Hezuo (HZ) pig is a very valuable genetic species resource, which is the unique native pig breed in Qinghai-Tibet Plateau of China, mainly distributed in Xiahe, Zhuoni, and Diebu of Gannan Tibetan Autonomous Prefecture (20). Compared to western breed (such as Landrace and Yorkshire), HZ pig has small size, strong disease resistance and early sexual maturation. HZ boar has sexual desire at 45 days and reach sexual maturity at around 4 months (21). However, there are few reports on precocious puberty in HZ pig. In the study, serum hormones (T, E₂, FSH, and LH) were assayed in HZ and Landrace (LC) boars at 30, 90, 120, 180, and 240 days. And 12 small RNA-Seq libraries were constructed and sequenced using Illumina-HiSeq™ 2,500 to identify miRNA from Tests of 30-days-old and 120-days-old HZ and LC boars, so as to explore key miRNAs that regulated early maturation process in HZ boar.

Materials and methods

Ethics statement

This study followed strictly the animal ethical standards and regulations of the College of Animal Science and Technology, Gansu Agricultural University (approval number 2006–398). All works were made to minimize pain experienced by the experimental boars.

Animals and determination of sex hormone concentration

In this study, 15 Hezuo and 15 Landrace boars (All boars from the Gansu Sunxiang breeding Co., Ltd. of Zhuoni in China) were used, divided in 5 periods (30, 90, 120, 180, and 240d) of 3 boars each. Blood samples of all 30 boars were drawn from the anterior vena cava. These samples were centrifuged (3,000 rpm for 10 mins) within 1 h of collection, stored at−20°C until assay for T, E₂, FSH, and LH concentrations. The serum concentrations of T, E₂, FSH, and LH in each boar was determined in triplicate by a commercial enzyme-linked immunosorbent assay (ELISA) kit (MEIMIAN, Jiangsu, China). The serum levels of T, E₂, FSH, and LH were measured according to the vendor's instructions. The data were analyzed by one-way Analysis of Variance (ANOVA) using SPSS software.

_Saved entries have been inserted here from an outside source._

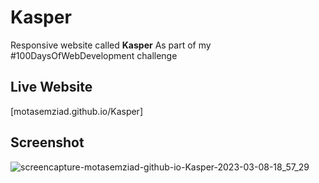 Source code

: # Kasper
Responsive website called **Kasper** As part of my #100DaysOfWebDevelopment challenge

## Live Website
[motasemziad.github.io/Kasper]

## Screenshot
![screencapture-motasemziad-github-io-Kasper-2023-03-08-18_57_29](https://user-images.githubusercontent.com/52855540/223781872-179f56d5-83f0-4fd3-9e02-ece0381150b4.png)

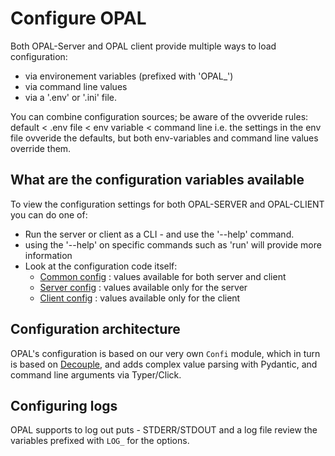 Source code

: # Configure OPAL
Both OPAL-Server and OPAL client provide multiple ways to load configuration:
 - via environement variables (prefixed with 'OPAL_')
 - via command line values 
 - via a '.env' or '.ini' file.

You can combine configuration sources; be aware of the ovveride rules:
default < .env file < env variable < command line
i.e. the settings in the env file ovveride the defaults, but both env-variables and command line values override them.

## What are the configuration variables available 
To view the configuration settings for both OPAL-SERVER and OPAL-CLIENT you can do one of:
  - Run the server or client as a CLI - and use the '--help' command.
   - using the '--help' on specific commands such as 'run' will provide more information
  - Look at the configuration code itself:
    - [Common config](https://github.com/authorizon/opal/blob/master/opal_common/config.py) : values available for both server and client
    - [Server config](https://github.com/authorizon/opal/blob/master/opal_server/config.py) : values available only for the server
    - [Client config](https://github.com/authorizon/opal/blob/master/opal_client/config.py) : values available only for the client

## Configuration architecture 
OPAL's configuration is based on our very own `Confi` module, which in turn is based on [Decouple](https://pypi.org/project/python-decouple/), and adds complex value parsing with Pydantic, and command line arguments via Typer/Click.


## Configuring logs
OPAL supports to log out puts - STDERR/STDOUT and a log file review the variables prefixed with `LOG_` for the options.
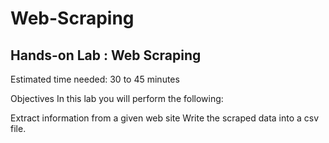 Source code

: # Web-Scraping
## Hands-on Lab : Web Scraping
Estimated time needed: 30 to 45 minutes

Objectives
In this lab you will perform the following:

Extract information from a given web site
Write the scraped data into a csv file.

Paraffin embedding and HE staining

Testicular samples were fixed in Bouin' solution for 72 h and then were processed into paraffin sections of 4–6 μm thickness, and subjected to hematoxylin and eosin (HE) and examined with a light microscope. Diameter of spermatogenic tubule was measured and the number of spermatogenic cells and Sertoli cells was counted. One-way ANOVA was performed using SPSS software.

Testis sample collection and RNA extraction

All 30-days-old (sexually immature) and 120-days-old (sexually mature) HZ boars, and LC boars at the same age were castrated to obtain the testes samples. The testes on the same side were immediately frozen in liquid nitrogen and then stored at−80°C until further use. Total RNA was extracted from pooled samples by Trizol reagent kit (Invitrogen, Carlsbad, CA, United States) according to the manufacturer's instructions. Quantity and integrality of total RNA was detected by Agilent 2,100 (Agilent, United States) and NanoDrop 2,000 (Thermo Scientific, United States) instruments, and small RNA obtained from total RNA was used to construct small RNA libraries were then tested for quality and yield using Agilent 2,100 and ABI StepOnePlus Real-Time PCR System (Life Technologies). RNA with a RIN ≥7 was used to construct small RNA libraries and subsequent sequencing. The average RIN value of the RNA samples extracted from all testis tissues was 8.4 ± 0.70.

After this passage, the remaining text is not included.